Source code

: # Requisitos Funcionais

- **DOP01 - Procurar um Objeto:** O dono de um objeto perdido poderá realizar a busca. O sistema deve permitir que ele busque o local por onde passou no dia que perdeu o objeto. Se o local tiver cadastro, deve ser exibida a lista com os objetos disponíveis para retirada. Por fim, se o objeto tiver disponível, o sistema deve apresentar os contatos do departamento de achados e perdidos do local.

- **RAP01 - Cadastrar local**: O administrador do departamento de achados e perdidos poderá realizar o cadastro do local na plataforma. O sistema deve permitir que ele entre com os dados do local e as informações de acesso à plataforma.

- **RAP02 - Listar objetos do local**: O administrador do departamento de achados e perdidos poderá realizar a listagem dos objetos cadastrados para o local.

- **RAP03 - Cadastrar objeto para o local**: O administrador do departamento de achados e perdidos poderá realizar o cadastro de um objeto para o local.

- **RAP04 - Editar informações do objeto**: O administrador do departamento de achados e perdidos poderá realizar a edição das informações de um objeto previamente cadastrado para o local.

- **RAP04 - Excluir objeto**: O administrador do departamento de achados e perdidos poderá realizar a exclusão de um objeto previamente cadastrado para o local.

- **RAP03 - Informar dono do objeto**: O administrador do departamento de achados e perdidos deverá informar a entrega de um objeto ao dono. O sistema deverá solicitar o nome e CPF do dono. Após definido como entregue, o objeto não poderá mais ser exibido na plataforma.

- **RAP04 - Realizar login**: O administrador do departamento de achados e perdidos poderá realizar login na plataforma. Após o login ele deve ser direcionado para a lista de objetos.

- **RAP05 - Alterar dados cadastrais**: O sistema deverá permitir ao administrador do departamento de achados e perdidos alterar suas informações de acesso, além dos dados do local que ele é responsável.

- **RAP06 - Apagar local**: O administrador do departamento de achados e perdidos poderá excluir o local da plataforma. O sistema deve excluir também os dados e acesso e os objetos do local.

__________

* _What is required_
Your answer should be the lines above, from the line containing "- **RAP03 - Cadastrar" up to and including the line containing "- **RAP03 - Informar", reproduced exactly and with nothing else.

* _Exercise answer_
- **RAP03 - Cadastrar objeto para o local**: O administrador do departamento de achados e perdidos poderá realizar o cadastro de um objeto para o local.

- **RAP04 - Editar informações do objeto**: O administrador do departamento de achados e perdidos poderá realizar a edição das informações de um objeto previamente cadastrado para o local.

- **RAP04 - Excluir objeto**: O administrador do departamento de achados e perdidos poderá realizar a exclusão de um objeto previamente cadastrado para o local.

- **RAP03 - Informar dono do objeto**: O administrador do departamento de achados e perdidos deverá informar a entrega de um objeto ao dono. O sistema deverá solicitar o nome e CPF do dono. Após definido como entregue, o objeto não poderá mais ser exibido na plataforma.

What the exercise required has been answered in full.